# [WHAT THE TASK REQUIRES]
Transcribe the data verbatim and drop its images.

=== Begin Enclosure ===

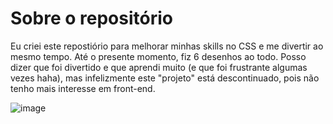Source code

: # Sobre o repositório

Eu criei este repostiório para melhorar minhas skills no CSS e me divertir ao mesmo tempo. Até o presente momento, fiz 6 desenhos ao todo. 
Posso dizer que foi divertido e que aprendi muito (e que foi frustrante algumas vezes haha), mas infelizmente este "projeto" está descontinuado, 
pois não tenho mais interesse em front-end. 

![image](https://github.com/FireguiQueen/CSS-Arts/assets/98475125/415cf4ec-1540-4deb-b771-e561616dc9a6)
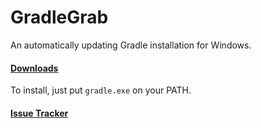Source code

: # GradleGrab
An automatically updating Gradle installation for Windows.

#### [Downloads](https://github.com/JBYoshi/BlockDodge/releases)
To install, just put `gradle.exe` on your PATH.

#### [Issue Tracker](https://github.com/JBYoshi/BlockDodge/issues)
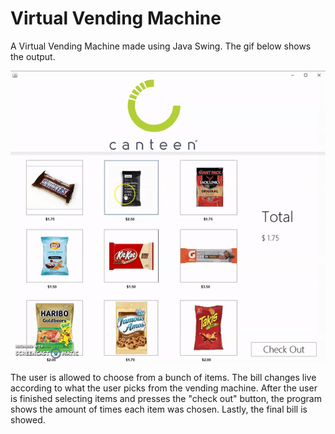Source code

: # Virtual Vending Machine 

A Virtual Vending Machine made using Java Swing. The gif below shows the output.  

![](Output.gif)  

The user is allowed to choose from a bunch of items. The bill changes live according to what the user picks from the vending machine. After the user is finished selecting items and presses the "check out" button, the program shows the amount of times each item was chosen. Lastly, the final bill is showed.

=== End Enclosure ===

# [TASK OUTPUT]
Source code

: # Sobre o repositório

Eu criei este repostiório para melhorar minhas skills no CSS e me divertir ao mesmo tempo. Até o presente momento, fiz 6 desenhos ao todo. 
Posso dizer que foi divertido e que aprendi muito (e que foi frustrante algumas vezes haha), mas infelizmente este "projeto" está descontinuado, 
pois não tenho mais interesse em front-end. 

![image](https://github.com/FireguiQueen/CSS-Arts/assets/98475125/415cf4ec-1540-4deb-b771-e561616dc9a6)
Source code

: # GradleGrab
An automatically updating Gradle installation for Windows.

#### [Downloads](https://github.com/JBYoshi/BlockDodge/releases)
To install, just put `gradle.exe` on your PATH.

#### [Issue Tracker](https://github.com/JBYoshi/BlockDodge/issues)
Source code

: # Virtual Vending Machine 

A Virtual Vending Machine made using Java Swing. The gif below shows the output.  

![](Output.gif)  

The user is allowed to choose from a bunch of items. The bill changes live according to what the user picks from the vending machine. After the user is finished selecting items and presses the "check out" button, the program shows the amount of times each item was chosen. Lastly, the final bill is showed.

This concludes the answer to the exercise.